What to work on: For every line in the material, print that line exactly.

Data to examine:

○ ○ ○ ○ ○ ○ ○

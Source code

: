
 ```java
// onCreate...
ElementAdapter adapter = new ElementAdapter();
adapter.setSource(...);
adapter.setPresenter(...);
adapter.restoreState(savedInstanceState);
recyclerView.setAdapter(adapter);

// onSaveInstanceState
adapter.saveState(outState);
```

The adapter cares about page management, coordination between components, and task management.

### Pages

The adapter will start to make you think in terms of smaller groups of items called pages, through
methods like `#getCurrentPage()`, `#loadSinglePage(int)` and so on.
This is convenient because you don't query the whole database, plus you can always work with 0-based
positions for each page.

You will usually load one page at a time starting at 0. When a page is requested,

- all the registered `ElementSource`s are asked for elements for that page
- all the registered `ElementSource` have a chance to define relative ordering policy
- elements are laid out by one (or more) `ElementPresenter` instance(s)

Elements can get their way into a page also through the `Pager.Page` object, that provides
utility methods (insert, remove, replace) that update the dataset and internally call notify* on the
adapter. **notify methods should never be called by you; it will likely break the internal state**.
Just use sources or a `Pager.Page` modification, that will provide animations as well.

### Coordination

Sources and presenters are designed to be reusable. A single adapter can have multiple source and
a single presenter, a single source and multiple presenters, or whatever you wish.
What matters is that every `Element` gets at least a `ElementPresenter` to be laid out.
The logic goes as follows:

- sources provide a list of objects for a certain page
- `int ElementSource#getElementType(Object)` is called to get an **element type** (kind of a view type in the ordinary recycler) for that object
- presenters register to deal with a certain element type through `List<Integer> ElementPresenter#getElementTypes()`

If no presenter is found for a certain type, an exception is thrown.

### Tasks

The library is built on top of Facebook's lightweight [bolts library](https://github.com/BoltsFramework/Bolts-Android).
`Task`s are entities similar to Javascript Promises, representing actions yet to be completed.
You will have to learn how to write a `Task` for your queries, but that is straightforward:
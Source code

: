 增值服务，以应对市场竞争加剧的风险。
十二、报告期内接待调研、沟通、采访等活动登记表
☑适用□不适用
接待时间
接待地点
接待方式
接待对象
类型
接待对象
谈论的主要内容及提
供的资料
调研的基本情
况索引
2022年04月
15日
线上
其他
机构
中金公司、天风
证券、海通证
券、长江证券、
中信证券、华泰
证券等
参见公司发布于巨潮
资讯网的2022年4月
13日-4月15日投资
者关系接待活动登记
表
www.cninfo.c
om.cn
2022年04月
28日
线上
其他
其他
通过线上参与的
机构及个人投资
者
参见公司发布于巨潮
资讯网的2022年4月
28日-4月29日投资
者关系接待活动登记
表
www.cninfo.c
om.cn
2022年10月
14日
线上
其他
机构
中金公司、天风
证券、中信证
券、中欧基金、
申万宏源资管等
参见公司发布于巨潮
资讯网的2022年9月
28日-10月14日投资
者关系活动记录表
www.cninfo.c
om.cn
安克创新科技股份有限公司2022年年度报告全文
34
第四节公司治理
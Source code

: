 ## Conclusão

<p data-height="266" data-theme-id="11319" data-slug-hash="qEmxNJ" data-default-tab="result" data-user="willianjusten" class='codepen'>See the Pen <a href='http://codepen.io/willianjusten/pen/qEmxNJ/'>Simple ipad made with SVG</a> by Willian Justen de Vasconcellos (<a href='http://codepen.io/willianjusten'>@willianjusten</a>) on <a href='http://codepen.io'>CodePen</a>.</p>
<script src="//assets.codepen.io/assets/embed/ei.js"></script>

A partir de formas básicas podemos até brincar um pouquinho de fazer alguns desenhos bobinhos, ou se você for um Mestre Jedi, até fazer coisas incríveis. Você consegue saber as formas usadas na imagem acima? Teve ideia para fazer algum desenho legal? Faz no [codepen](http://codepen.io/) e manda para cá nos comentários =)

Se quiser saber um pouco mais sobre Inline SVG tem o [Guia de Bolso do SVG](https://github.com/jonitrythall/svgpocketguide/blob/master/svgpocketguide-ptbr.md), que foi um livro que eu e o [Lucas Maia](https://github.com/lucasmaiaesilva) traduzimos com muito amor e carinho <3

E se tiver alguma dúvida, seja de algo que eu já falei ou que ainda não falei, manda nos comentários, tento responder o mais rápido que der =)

○ ○ ○ ○ ○ ○ ○

Reply:
Source code

:
 ```java
// onCreate...
ElementAdapter adapter = new ElementAdapter();
adapter.setSource(...);
adapter.setPresenter(...);
adapter.restoreState(savedInstanceState);
recyclerView.setAdapter(adapter);

// onSaveInstanceState
adapter.saveState(outState);
```

The adapter cares about page management, coordination between components, and task management.

### Pages

The adapter will start to make you think in terms of smaller groups of items called pages, through
methods like `#getCurrentPage()`, `#loadSinglePage(int)` and so on.
This is convenient because you don't query the whole database, plus you can always work with 0-based
positions for each page.

You will usually load one page at a time starting at 0. When a page is requested,

- all the registered `ElementSource`s are asked for elements for that page
- all the registered `ElementSource` have a chance to define relative ordering policy
- elements are laid out by one (or more) `ElementPresenter` instance(s)

Elements can get their way into a page also through the `Pager.Page` object, that provides
utility methods (insert, remove, replace) that update the dataset and internally call notify* on the
adapter. **notify methods should never be called by you; it will likely break the internal state**.
Just use sources or a `Pager.Page` modification, that will provide animations as well.

### Coordination

Sources and presenters are designed to be reusable. A single adapter can have multiple source and
a single presenter, a single source and multiple presenters, or whatever you wish.
What matters is that every `Element` gets at least a `ElementPresenter` to be laid out.
The logic goes as follows:

- sources provide a list of objects for a certain page
- `int ElementSource#getElementType(Object)` is called to get an **element type** (kind of a view type in the ordinary recycler) for that object
- presenters register to deal with a certain element type through `List<Integer> ElementPresenter#getElementTypes()`

If no presenter is found for a certain type, an exception is thrown.

### Tasks

The library is built on top of Facebook's lightweight [bolts library](https://github.com/BoltsFramework/Bolts-Android).
`Task`s are entities similar to Javascript Promises, representing actions yet to be completed.
You will have to learn how to write a `Task` for your queries, but that is straightforward:
Source code

: 增值服务，以应对市场竞争加剧的风险。
十二、报告期内接待调研、沟通、采访等活动登记表
☑适用□不适用
接待时间
接待地点
接待方式
接待对象
类型
接待对象
谈论的主要内容及提
供的资料
调研的基本情
况索引
2022年04月
15日
线上
其他
机构
中金公司、天风
证券、海通证
券、长江证券、
中信证券、华泰
证券等
参见公司发布于巨潮
资讯网的2022年4月
13日-4月15日投资
者关系接待活动登记
表
www.cninfo.c
om.cn
2022年04月
28日
线上
其他
其他
通过线上参与的
机构及个人投资
者
参见公司发布于巨潮
资讯网的2022年4月
28日-4月29日投资
者关系接待活动登记
表
www.cninfo.c
om.cn
2022年10月
14日
线上
其他
机构
中金公司、天风
证券、中信证
券、中欧基金、
申万宏源资管等
参见公司发布于巨潮
资讯网的2022年9月
28日-10月14日投资
者关系活动记录表
www.cninfo.c
om.cn
安克创新科技股份有限公司2022年年度报告全文
34
第四节公司治理
Source code

: ## Conclusão

<p data-height="266" data-theme-id="11319" data-slug-hash="qEmxNJ" data-default-tab="result" data-user="willianjusten" class='codepen'>See the Pen <a href='http://codepen.io/willianjusten/pen/qEmxNJ/'>Simple ipad made with SVG</a> by Willian Justen de Vasconcellos (<a href='http://codepen.io/willianjusten'>@willianjusten</a>) on <a href='http://codepen.io'>CodePen</a>.</p>
<script src="//assets.codepen.io/assets/embed/ei.js"></script>

A partir de formas básicas podemos até brincar um pouquinho de fazer alguns desenhos bobinhos, ou se você for um Mestre Jedi, até fazer coisas incríveis. Você consegue saber as formas usadas na imagem acima? Teve ideia para fazer algum desenho legal? Faz no [codepen](http://codepen.io/) e manda para cá nos comentários =)

Se quiser saber um pouco mais sobre Inline SVG tem o [Guia de Bolso do SVG](https://github.com/jonitrythall/svgpocketguide/blob/master/svgpocketguide-ptbr.md), que foi um livro que eu e o [Lucas Maia](https://github.com/lucasmaiaesilva) traduzimos com muito amor e carinho <3

E se tiver alguma dúvida, seja de algo que eu já falei ou que ainda não falei, manda nos comentários, tento responder o mais rápido que der =)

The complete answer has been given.